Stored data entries
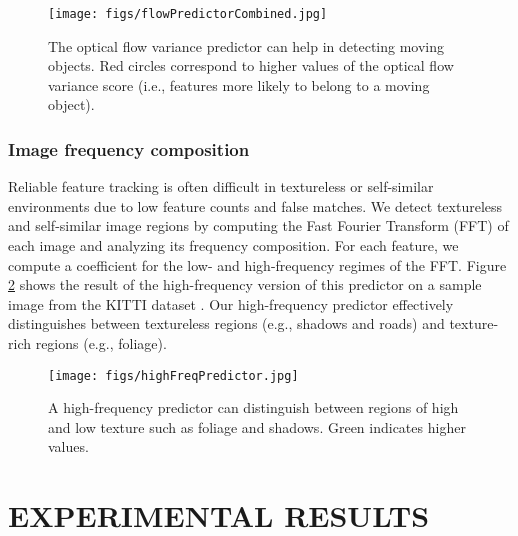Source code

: \documentclass[letterpaper, 10 pt, conference]{ieeeconf}  %
\begin{document}
\begin{figure}
    \centering
    \texttt{[image: figs/flowPredictorCombined.jpg]}
    \caption{The optical flow variance predictor can help in detecting moving objects. Red circles correspond to higher values of the optical flow variance score (i.e., features more likely to belong to a moving object).}
    \label{fig:flow_variance}
\end{figure}

\subsubsection{Image frequency composition}
Reliable feature tracking is often difficult in textureless or self-similar environments due to low feature counts and false matches.
We detect textureless and self-similar image regions by computing the Fast Fourier Transform (FFT) of each image and analyzing its frequency composition.
For each feature, we compute a coefficient for the low- and high-frequency regimes of the FFT.
Figure \ref{fig:high_frequency} shows the result of the high-frequency version of this predictor on a sample image from the KITTI dataset \cite{Geiger:2013kp}.
Our high-frequency predictor effectively distinguishes between textureless regions (e.g., shadows and roads) and texture-rich regions (e.g., foliage).

\begin{figure}
    \centering
    \texttt{[image: figs/highFreqPredictor.jpg]}
    \caption{A high-frequency predictor can distinguish between regions of high and low texture such as foliage and shadows. Green indicates higher values.}
    \label{fig:high_frequency}
\end{figure}


\section{EXPERIMENTAL RESULTS} \label{sec:results}
\end{document}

What to work on: Exact duplication is required for the lines above, from the line that contains "For each feature, we" to the line that contains "Our high-frequency predictor", inclusive; omit all others.

Result of the task:
For each feature, we compute a coefficient for the low- and high-frequency regimes of the FFT.
Figure \ref{fig:high_frequency} shows the result of the high-frequency version of this predictor on a sample image from the KITTI dataset \cite{Geiger:2013kp}.
Our high-frequency predictor effectively distinguishes between textureless regions (e.g., shadows and roads) and texture-rich regions (e.g., foliage).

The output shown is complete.